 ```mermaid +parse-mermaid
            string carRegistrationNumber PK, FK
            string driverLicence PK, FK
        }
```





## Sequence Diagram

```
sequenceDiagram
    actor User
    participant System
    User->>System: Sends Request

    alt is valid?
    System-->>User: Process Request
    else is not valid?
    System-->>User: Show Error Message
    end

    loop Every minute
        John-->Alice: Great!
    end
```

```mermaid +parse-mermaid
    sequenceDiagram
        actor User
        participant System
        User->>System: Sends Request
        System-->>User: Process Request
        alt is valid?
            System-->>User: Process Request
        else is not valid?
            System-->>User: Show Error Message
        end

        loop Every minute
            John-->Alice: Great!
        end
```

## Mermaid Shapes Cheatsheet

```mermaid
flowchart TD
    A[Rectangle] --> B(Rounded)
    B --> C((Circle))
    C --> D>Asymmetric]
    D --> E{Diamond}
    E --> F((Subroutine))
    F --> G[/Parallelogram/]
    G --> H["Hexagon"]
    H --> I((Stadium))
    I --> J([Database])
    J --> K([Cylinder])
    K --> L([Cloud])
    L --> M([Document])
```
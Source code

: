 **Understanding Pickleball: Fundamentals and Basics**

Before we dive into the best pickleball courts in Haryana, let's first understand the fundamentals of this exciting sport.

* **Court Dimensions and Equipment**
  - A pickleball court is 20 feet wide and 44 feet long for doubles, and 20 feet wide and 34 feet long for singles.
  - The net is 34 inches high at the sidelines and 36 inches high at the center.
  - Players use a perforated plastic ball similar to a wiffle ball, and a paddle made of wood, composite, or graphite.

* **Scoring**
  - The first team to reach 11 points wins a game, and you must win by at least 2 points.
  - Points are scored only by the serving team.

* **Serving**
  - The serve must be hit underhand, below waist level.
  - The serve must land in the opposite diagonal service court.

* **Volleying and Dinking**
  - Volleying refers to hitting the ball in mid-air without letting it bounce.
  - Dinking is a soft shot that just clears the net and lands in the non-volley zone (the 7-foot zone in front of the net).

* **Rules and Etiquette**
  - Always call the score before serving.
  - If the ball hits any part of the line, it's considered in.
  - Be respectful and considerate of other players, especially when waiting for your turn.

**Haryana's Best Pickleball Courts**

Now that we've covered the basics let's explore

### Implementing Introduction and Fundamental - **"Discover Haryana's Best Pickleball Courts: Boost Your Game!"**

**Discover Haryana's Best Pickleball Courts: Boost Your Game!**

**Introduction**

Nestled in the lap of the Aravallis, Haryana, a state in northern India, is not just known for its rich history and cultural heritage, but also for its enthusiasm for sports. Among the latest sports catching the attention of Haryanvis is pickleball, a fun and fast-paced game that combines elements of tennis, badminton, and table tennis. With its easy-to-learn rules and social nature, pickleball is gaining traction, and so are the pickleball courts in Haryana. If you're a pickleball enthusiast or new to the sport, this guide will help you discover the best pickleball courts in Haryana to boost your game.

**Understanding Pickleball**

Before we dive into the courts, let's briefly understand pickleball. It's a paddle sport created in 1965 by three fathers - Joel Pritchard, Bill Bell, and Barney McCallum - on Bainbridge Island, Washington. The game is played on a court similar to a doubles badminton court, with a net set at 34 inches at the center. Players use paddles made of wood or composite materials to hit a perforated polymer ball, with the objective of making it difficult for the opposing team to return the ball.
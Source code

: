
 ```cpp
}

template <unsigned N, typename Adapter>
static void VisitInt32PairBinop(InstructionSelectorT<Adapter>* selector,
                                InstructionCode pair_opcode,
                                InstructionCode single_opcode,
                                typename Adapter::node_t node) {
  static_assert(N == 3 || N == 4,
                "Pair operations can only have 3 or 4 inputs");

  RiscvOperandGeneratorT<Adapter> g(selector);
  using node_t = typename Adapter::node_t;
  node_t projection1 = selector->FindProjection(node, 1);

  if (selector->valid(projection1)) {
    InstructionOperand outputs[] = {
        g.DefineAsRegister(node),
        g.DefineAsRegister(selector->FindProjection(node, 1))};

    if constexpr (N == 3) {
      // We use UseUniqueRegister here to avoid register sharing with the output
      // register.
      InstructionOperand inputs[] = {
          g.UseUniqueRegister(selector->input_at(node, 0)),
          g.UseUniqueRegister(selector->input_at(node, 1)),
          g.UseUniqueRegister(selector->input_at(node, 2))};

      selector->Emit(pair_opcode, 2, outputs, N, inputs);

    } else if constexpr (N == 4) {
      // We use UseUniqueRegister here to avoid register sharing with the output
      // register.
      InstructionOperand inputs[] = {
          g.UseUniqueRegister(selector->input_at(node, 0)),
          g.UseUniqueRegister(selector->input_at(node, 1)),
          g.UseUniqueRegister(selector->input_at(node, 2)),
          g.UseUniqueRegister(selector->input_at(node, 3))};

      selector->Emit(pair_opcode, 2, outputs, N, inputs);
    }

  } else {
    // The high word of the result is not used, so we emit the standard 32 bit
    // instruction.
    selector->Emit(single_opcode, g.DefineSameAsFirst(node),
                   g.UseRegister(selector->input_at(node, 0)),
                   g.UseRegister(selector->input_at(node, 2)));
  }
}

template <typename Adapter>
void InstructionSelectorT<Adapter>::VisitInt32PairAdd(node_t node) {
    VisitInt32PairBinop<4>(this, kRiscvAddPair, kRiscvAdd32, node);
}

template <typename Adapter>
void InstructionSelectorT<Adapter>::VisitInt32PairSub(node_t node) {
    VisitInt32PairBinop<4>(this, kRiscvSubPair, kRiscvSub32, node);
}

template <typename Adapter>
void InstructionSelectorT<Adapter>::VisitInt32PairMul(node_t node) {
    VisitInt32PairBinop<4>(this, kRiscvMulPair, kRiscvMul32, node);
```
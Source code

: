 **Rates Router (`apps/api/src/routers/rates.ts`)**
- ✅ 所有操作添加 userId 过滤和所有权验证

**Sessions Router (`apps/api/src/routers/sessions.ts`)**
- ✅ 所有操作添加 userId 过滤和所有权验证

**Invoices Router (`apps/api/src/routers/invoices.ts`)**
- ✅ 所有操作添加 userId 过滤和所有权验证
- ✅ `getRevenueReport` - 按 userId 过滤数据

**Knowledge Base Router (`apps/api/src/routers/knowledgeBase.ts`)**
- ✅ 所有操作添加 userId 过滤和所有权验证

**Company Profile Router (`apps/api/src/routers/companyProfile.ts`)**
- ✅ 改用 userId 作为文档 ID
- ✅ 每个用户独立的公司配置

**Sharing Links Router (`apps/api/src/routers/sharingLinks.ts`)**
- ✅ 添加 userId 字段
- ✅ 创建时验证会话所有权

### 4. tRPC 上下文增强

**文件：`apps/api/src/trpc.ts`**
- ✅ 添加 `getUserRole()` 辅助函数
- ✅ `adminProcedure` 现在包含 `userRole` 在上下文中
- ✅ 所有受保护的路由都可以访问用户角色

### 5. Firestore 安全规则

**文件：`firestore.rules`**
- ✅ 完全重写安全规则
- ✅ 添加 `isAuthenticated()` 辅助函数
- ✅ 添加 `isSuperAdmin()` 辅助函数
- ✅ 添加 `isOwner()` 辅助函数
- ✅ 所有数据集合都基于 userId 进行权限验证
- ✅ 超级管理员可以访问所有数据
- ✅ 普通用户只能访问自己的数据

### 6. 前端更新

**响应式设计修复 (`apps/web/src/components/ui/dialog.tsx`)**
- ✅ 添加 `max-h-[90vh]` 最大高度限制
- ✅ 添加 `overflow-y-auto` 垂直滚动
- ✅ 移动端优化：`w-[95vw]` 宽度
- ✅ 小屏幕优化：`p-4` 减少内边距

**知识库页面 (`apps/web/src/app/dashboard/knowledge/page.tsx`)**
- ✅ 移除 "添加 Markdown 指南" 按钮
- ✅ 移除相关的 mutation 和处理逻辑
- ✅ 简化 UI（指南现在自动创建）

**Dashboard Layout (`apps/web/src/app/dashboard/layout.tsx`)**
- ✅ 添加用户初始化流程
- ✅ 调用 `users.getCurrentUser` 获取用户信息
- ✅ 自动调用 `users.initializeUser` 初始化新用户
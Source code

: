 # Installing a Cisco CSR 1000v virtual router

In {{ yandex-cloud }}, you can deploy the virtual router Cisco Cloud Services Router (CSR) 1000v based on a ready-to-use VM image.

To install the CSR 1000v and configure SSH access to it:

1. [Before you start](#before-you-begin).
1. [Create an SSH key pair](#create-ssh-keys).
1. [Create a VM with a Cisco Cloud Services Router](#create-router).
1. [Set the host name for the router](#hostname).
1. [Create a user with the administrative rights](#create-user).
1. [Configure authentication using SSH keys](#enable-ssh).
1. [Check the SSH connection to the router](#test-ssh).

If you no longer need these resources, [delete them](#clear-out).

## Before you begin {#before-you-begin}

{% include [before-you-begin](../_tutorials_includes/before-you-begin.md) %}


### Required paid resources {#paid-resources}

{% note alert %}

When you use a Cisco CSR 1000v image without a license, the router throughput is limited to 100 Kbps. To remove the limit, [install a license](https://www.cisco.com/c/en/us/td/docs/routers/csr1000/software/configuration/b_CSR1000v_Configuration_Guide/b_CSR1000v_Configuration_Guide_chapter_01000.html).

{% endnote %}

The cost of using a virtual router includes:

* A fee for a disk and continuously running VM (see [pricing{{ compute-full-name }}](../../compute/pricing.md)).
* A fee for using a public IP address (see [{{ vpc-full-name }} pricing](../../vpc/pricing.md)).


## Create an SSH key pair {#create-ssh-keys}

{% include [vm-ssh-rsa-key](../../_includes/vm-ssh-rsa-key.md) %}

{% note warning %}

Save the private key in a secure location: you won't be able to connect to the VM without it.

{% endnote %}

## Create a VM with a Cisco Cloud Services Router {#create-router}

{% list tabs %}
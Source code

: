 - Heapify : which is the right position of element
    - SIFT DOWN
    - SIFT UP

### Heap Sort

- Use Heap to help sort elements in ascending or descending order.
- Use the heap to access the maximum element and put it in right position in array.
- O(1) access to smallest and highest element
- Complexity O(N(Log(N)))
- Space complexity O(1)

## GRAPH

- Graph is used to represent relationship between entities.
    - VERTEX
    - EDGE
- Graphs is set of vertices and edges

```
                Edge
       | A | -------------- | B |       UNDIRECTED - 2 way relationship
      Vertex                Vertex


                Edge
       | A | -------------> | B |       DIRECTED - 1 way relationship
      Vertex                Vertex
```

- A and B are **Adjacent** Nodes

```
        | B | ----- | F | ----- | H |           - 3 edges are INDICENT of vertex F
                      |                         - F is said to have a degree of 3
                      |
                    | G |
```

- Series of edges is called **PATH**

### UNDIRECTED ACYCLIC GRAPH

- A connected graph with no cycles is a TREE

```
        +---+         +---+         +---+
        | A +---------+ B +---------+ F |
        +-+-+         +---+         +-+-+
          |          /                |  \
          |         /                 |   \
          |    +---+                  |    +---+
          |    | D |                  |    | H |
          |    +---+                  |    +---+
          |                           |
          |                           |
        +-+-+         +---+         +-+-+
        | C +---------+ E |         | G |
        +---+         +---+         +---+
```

Task prompt: Copy out each line of the entries where the word "minute" is found.

Answer area:
    loop Every minute
        loop Every minute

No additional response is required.